Os factos que decorrem de tal informação já relevam ao nível da valoração da prova apresentada em consonância com todos os documentos que constam dos autos.
Nessa medida, não vemos razões para conceder provimento ao alegado.
Estribando-se no auto de declarações que consta de fls. 104 e 105 do processo de reclamação graciosa, pretende ainda a Recorrente que seja dado como assente que:
“1-A recorrente mostrou aos inspetores sua disponibilidade para esclarecer todas as dúvidas;
2 - Que os inspetores não colocaram qualquer dúvida seja nessa inspeção, seja depois;
3 - Que a ora recorrente, em 22-11-2011, perguntou aos inspetores porque razão estes não se preocuparam com documentos de pagamento e recebimento, com relação entre preços de compra e preços de venda.”

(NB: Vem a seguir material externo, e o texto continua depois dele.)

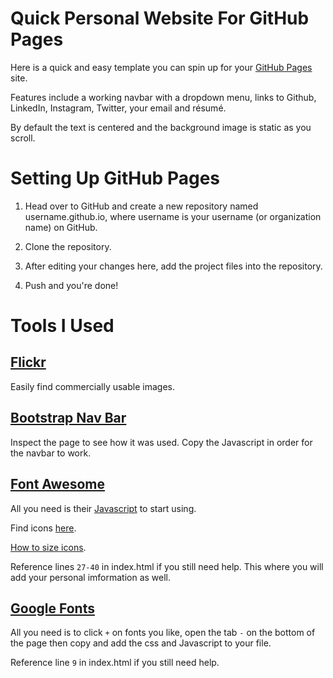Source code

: # Quick Personal Website For GitHub Pages
Here is a quick and easy template you can spin up for your [GitHub Pages](https://pages.github.com/) site.

Features include a working navbar with a dropdown menu, links to Github, LinkedIn, Instagram, Twitter, your email and résumé.

By default the text is centered and the background image is static as you scroll.

# Setting Up GitHub Pages

1) Head over to GitHub and create a new repository named username.github.io, where username is your username (or organization name) on GitHub.

2) Clone the repository.

3) After editing your changes here, add the project files into the repository.

4) Push and you're done!

# Tools I Used

## [Flickr](https://www.flickr.com/photos/free_for_commercial_use/)
Easily find commercially usable images.

## [Bootstrap Nav Bar](https://getbootstrap.com/docs/4.0/examples/starter-template/)
Inspect the page to see how it was used. Copy the Javascript in order for the navbar to work.

## [Font Awesome](https://fontawesome.com/)
All you need is their [Javascript](https://fontawesome.com/how-to-use/on-the-web/setup/getting-started?using=web-fonts-with-css) to start using.

Find icons [here](https://fontawesome.com/icons?d=gallery).

[How to size icons](https://fontawesome.com/how-to-use/on-the-web/styling/sizing-icons).

Reference lines `27-40` in index.html if you still need help. This where you will add your personal imformation as well.

## [Google Fonts](https://fonts.google.com/)
All you need is to click `+` on fonts you like, open the tab `-` on the bottom of the page then copy and add the css and Javascript to your file.

Reference line `9` in index.html if you still need help.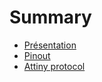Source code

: # Summary

- [Présentation](./presentation.md)
- [Pinout](./pinout.md)
- [Attiny protocol](./attiny_protocol.md)

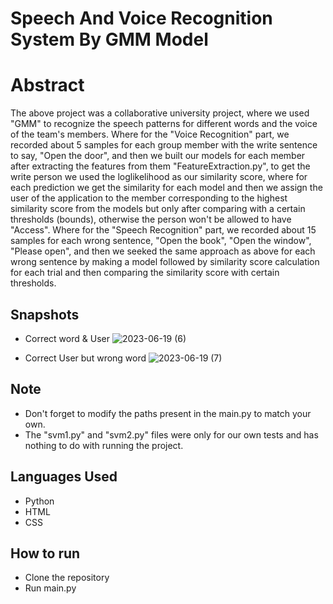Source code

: # Speech And Voice Recognition System By GMM Model

# Abstract
The above project was a collaborative university project, where we used "GMM" to recognize the speech patterns for different words and the voice of the team's members. Where for the "Voice Recognition" part, we recorded about 5 samples for each group member with the write sentence to say, "Open the door", and then we built our models for each member after extracting the features from them "FeatureExtraction.py", to get the write person we used the loglikelihood as our similarity score, where for each prediction we get the similarity for each model and then we assign the user of the application to the member corresponding to the highest similarity score from the models but only after comparing with a certain thresholds (bounds), otherwise the person won't be allowed to have "Access".  Where for the "Speech Recognition" part, we recorded about 15 samples for each wrong sentence, "Open the book", "Open the window", "Please open", and then we seeked the same approach as above for each wrong sentence by making a model followed by similarity score calculation for each trial and then comparing the similarity score with certain thresholds.

## Snapshots
- Correct word & User
![2023-06-19 (6)](https://github.com/SaraElwatany/Speech-and-voice-recognition/assets/93448764/18a6c093-32e9-4a3a-9919-0abbde7512ef)

- Correct User but wrong word
![2023-06-19 (7)](https://github.com/SaraElwatany/Speech-and-voice-recognition/assets/93448764/bfc09576-4dab-4060-8201-195578b24147)

## Note
- Don't forget to modify the paths present in the main.py to match your own.
- The "svm1.py" and "svm2.py" files were only for our own tests and has nothing to do with running the project.

## Languages Used
- Python
- HTML
- CSS

## How to run
- Clone the repository
- Run main.py
  

  
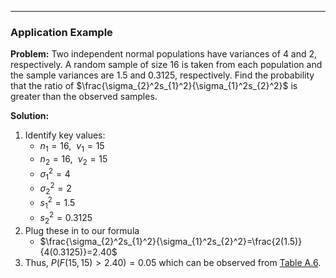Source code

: - - -
### Application Example
**Problem:** Two independent normal populations have variances of $4$ and $2$, respectively. A random sample of size $16$ is taken from each population and the sample variances are $1.5$ and $0.3125$, respectively. Find the probability that the ratio of $\frac{\sigma_{2}^2s_{1}^2}{\sigma_{1}^2s_{2}^2}$ is greater than the observed samples.

**Solution:**
1. Identify key values: 
	- $n_{1}=16, ~ ~\nu_{1}=15$
	- $n_{2}=16,~ ~ \nu_{2}=15$
	- $\sigma_{1}^2=4$
	- $\sigma_{2}^2=2$
	- $s_{1}^2=1.5$
	- $s_{2}^2=0.3125$
2. Plug these in to our formula
	- $\frac{\sigma_{2}^2s_{1}^2}{\sigma_{1}^2s_{2}^2}=\frac{2(1.5)}{4(0.3125)}=2.40$
3. Thus, $P(F(15,15)>2.40)=0.05$ which can be observed from [Table A.6](./Resources/Table%20A6%20-%20Critical%20Values%20of%20the%20F%20Distribution.pdf).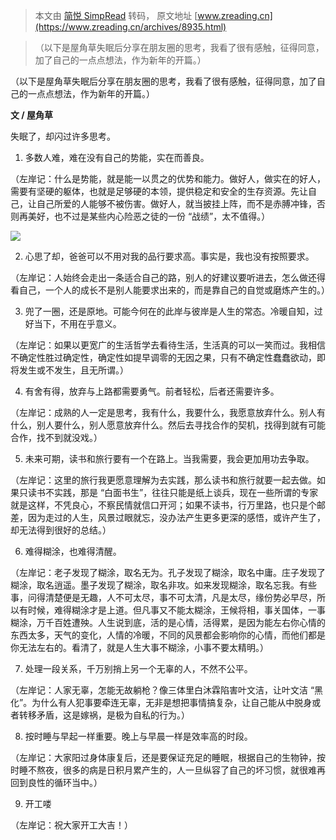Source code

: > 本文由 [简悦 SimpRead](http://ksria.com/simpread/) 转码， 原文地址 [www.zreading.cn](https://www.zreading.cn/archives/8935.html)

> （以下是屋角草失眠后分享在朋友圈的思考，我看了很有感触，征得同意，加了自己的一点点想法，作为新年的开篇。）

（以下是屋角草失眠后分享在朋友圈的思考，我看了很有感触，征得同意，加了自己的一点点想法，作为新年的开篇。）

**文 / 屋角草**

失眠了，却闪过许多思考。

1. 多数人难，难在没有自己的势能，实在而善良。

（左岸记：什么是势能，就是能一以贯之的优势和能力。做好人，做实在的好人，需要有坚硬的躯体，也就是足够硬的本领，提供稳定和安全的生存资源。先让自己，让自己所爱的人能够不被伤害。做好人，就当披挂上阵，而不是赤膊冲锋，否则再美好，也不过是某些内心险恶之徒的一份 “战绩”，太不值得。）

![](http://www.zreading.cn/wp-content/uploads/2023/01/2023-01-27_200437.jpg)

2. 心思了却，爸爸可以不用对我的品行要求高。事实是，我也没有按照要求。

（左岸记：人始终会走出一条适合自己的路，别人的好建议要听进去，怎么做还得看自己，一个人的成长不是别人能要求出来的，而是靠自己的自觉或磨炼产生的。）

3. 兜了一圈，还是原地。可能今何在的此岸与彼岸是人生的常态。冷暖自知，过好当下，不用在乎意义。

（左岸记：如果以更宽广的生活哲学去看待生活，生活真的可以一笑而过。我相信不确定性胜过确定性，确定性如提早调零的无因之果，只有不确定性蠢蠢欲动，即将发生或不发生，且无所谓。）

4. 有舍有得，放弃与上路都需要勇气。前者轻松，后者还需要许多。

（左岸记：成熟的人一定是思考，我有什么，我要什么，我愿意放弃什么。别人有什么，别人要什么，别人愿意放弃什么。然后去寻找合作的契机，找得到就有可能合作，找不到就没戏。）

5. 未来可期，读书和旅行要有一个在路上。当我需要，我会更加用功去争取。

（左岸记：这里的旅行我更愿意理解为去实践，那么读书和旅行就要一起去做。如果只读书不实践，那是 “白面书生”，往往只能是纸上谈兵，现在一些所谓的专家就是这样，不凭良心，不察民情就信口开河；如果不读书，行万里路，也只是个邮差，因为走过的人生，风景过眼就忘，没办法产生更多更深的感悟，或许产生了，却无法得到很好的总结。）

6. 难得糊涂，也难得清醒。

（左岸记：老子发现了糊涂，取名无为。孔子发现了糊涂，取名中庸。庄子发现了糊涂，取名逍遥。墨子发现了糊涂，取名非攻。如来发现糊涂，取名忘我。有些事，问得清楚便是无趣，人不可太尽，事不可太清，凡是太尽，缘份势必早尽，所以有时候，难得糊涂才是上道。但凡事又不能太糊涂，王候将相，事关国体，一事糊涂，万千百姓遭殃。人生说到底，活的是心情，活得累，是因为能左右你心情的东西太多，天气的变化，人情的冷暖，不同的风景都会影响你的心情，而他们都是你无法左右的。看清了，就是人生大事不糊涂，小事不要太精明。）

7. 处理一段关系，千万别捎上另一个无辜的人，不然不公平。

（左岸记：人家无辜，怎能无故躺枪？像三体里白沐霖陷害叶文洁，让叶文洁 “黑化”。为什么有人犯事要牵连无辜，无非是想把事情搞复杂，让自己能从中脱身或者转移矛盾，这是嫁祸，是极为自私的行为。）

8. 按时睡与早起一样重要。晚上与早晨一样是效率高的时段。

（左岸记：大家阳过身体康复后，还是要保证充足的睡眠，根据自己的生物钟，按时睡不熬夜，很多的病是日积月累产生的，人一旦纵容了自己的坏习惯，就很难再回到良性的循环当中。）

9. 开工喽

（左岸记：祝大家开工大吉！）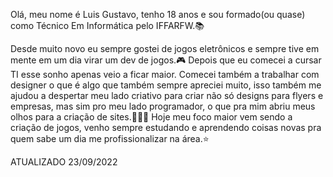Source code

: Olá, meu nome é Luis Gustavo, tenho 18 anos e sou formado(ou quase) como Técnico Em Informática pelo IFFARFW.📚

Desde muito novo eu sempre gostei de jogos eletrônicos e sempre tive em mente em um dia virar um dev de jogos.🎮
Depois que eu comecei a cursar TI esse sonho apenas veio a ficar maior. Comecei também a trabalhar com designer o que é algo que também sempre apreciei muito, isso também me ajudou a despertar meu lado criativo para criar não só designs para flyers e empresas, mas sim pro meu lado programador, o que pra mim abriu meus olhos para a criação de sites.🧑🏽‍💻
Hoje meu foco maior vem sendo a criação de jogos, venho sempre estudando e aprendendo coisas novas pra quem sabe um dia me profissionalizar na área.⭐

ATUALIZADO 23/09/2022
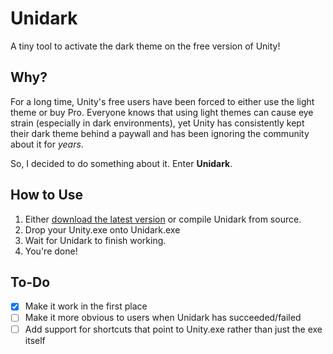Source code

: # Unidark

A tiny tool to activate the dark theme on the free version of Unity!


## Why?

For a long time, Unity's free users have been forced to either use the light theme or buy Pro. Everyone knows that using light themes can cause eye strain (especially in dark environments), yet Unity has consistently kept their dark theme behind a paywall and has been ignoring the community about it for *years*.

So, I decided to do something about it. Enter **Unidark**.


## How to Use

1. Either [download the latest version](https://github.com/Pyroglyph/unidark/releases) or compile Unidark from source.
2. Drop your Unity.exe onto Unidark.exe
3. Wait for Unidark to finish working.
4. You're done!


## To-Do

- [x] Make it work in the first place
- [ ] Make it more obvious to users when Unidark has succeeded/failed
- [ ] Add support for shortcuts that point to Unity.exe rather than just the exe itself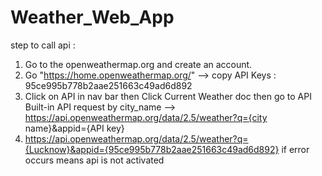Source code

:# Weather_Web_App
step to call api : 
1. Go to the openweathermap.org and create an account.
2. Go "https://home.openweathermap.org/" --> copy API Keys : 95ce995b778b2aae251663c49ad6d892
3. Click on API in nav bar then Click Current Weather doc then go to API Built-in API request by city_name --> https://api.openweathermap.org/data/2.5/weather?q={city name}&appid={API key}
4. https://api.openweathermap.org/data/2.5/weather?q={Lucknow}&appid={95ce995b778b2aae251663c49ad6d892}  if error occurs means api is not activated
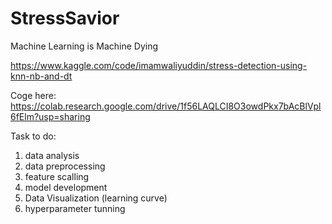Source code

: # StressSavior
Machine Learning is Machine Dying

https://www.kaggle.com/code/imamwaliyuddin/stress-detection-using-knn-nb-and-dt

Coge here: https://colab.research.google.com/drive/1f56LAQLCI8O3owdPkx7bAcBlVpl6fElm?usp=sharing

Task to do:
1. data analysis
2. data preprocessing
3. feature scalling
4. model development
5. Data Visualization (learning curve)
6. hyperparameter tunning
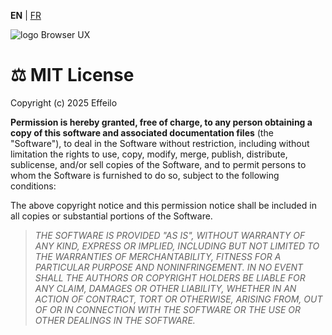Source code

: **EN** | [FR](../fr/LICENCE.md)

<div>
  <img src="https://browserux.com/assets/images/browser-ui-logo-150x150.png" alt="logo Browser UX"/>
</div>

# ⚖️ MIT License

Copyright (c) 2025 Effeilo

**Permission is hereby granted, free of charge, to any person obtaining a copy of this software and associated documentation files** (the "Software"), to deal
in the Software without restriction, including without limitation the rights to use, copy, modify, merge, publish, distribute, sublicense, and/or sell copies of the Software, and to permit persons to whom the Software is furnished to do so, subject to the following conditions:

The above copyright notice and this permission notice shall be included in all copies or substantial portions of the Software.

> *THE SOFTWARE IS PROVIDED "AS IS", WITHOUT WARRANTY OF ANY KIND, EXPRESS OR IMPLIED, INCLUDING BUT NOT LIMITED TO THE WARRANTIES OF MERCHANTABILITY, FITNESS FOR A PARTICULAR PURPOSE AND NONINFRINGEMENT. IN NO EVENT SHALL THE
AUTHORS OR COPYRIGHT HOLDERS BE LIABLE FOR ANY CLAIM, DAMAGES OR OTHER LIABILITY, WHETHER IN AN ACTION OF CONTRACT, TORT OR OTHERWISE, ARISING FROM, OUT OF OR IN CONNECTION WITH THE SOFTWARE OR THE USE OR OTHER DEALINGS IN THE SOFTWARE.*
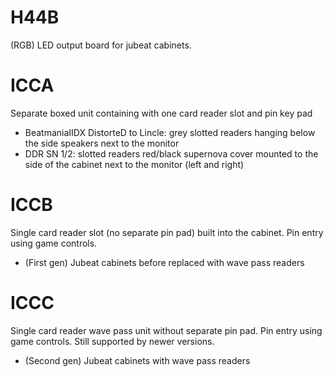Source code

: # H44B

(RGB) LED output board for jubeat cabinets.

# ICCA

Separate boxed unit containing with one card reader slot and pin key pad

- BeatmaniaIIDX DistorteD to Lincle: grey slotted readers hanging below the
side speakers next to the monitor
- DDR SN 1/2: slotted readers red/black supernova cover mounted to the side of
the cabinet next to the monitor (left and right)

# ICCB

Single card reader slot (no separate pin pad) built into the cabinet.
Pin entry using game controls.

- (First gen) Jubeat cabinets before replaced with wave pass readers

# ICCC

Single card reader wave pass unit without separate pin pad. Pin entry using
game controls. Still supported by newer versions.

- (Second gen) Jubeat cabinets with wave pass readers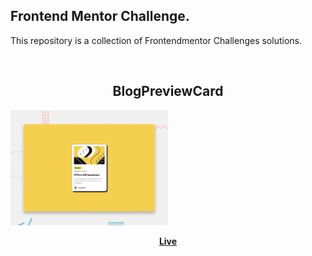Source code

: ## Frontend Mentor Challenge.

This repository is a collection of Frontendmentor Challenges solutions.

<br>
<h2 align="center">BlogPreviewCard</h2>
<picture  align="center"> 
    <img alt="project preview" src="https://github.com/Levyathanz/FrontendMentor/blob/main/Blog_Preview-Card/assets/images/desktop-preview.jpg" width="50%">
  </picture> 
  <p align="center">
   <b><a href="https://blogcardfrontendmentor.netlify.app/">Live</a> </b>
  </p>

Ora, contrariamente ao que sustenta a Recorrente, consideramos que não é pelo facto do auto de declarações se encontrar assinado pelo declarante e pelos inspectores que se têm de dar como certas as declarações que daí constam.
Por outro lado, consideramos que tais factos não podem ser considerados como provados na decorrência desse auto de declarações.
Isto porque, como decorre do próprio auto de declarações, a fls. 104 e 105 do processo físico da reclamação graciosa, não obstante, o representante da Recorrente ter declarado que “Vou então facultar os documentos da contabilidade de 2006, que me são exigidos dentro do âmbito desta acção, manifestando a minha total disposição para esclarecer as eventuais dúvidas que surgem e que os inspectores tributários têm a obrigação legal de colocar”, também declarou que “considerando a ausência de resposta ao pedido de informação relativo a este assunto, alvo do recurso hierárquico, sou obrigado a decidir, apesar de ter trazido os documentos em causa referentes a Outubro e a dezembro de 2006, que não devo facultar o aceso a eles. (…)”, não se podendo assim concluir que a Recorrente mostrou aos inspetores a sua disponibilidade para esclarecer todas as dúvidas.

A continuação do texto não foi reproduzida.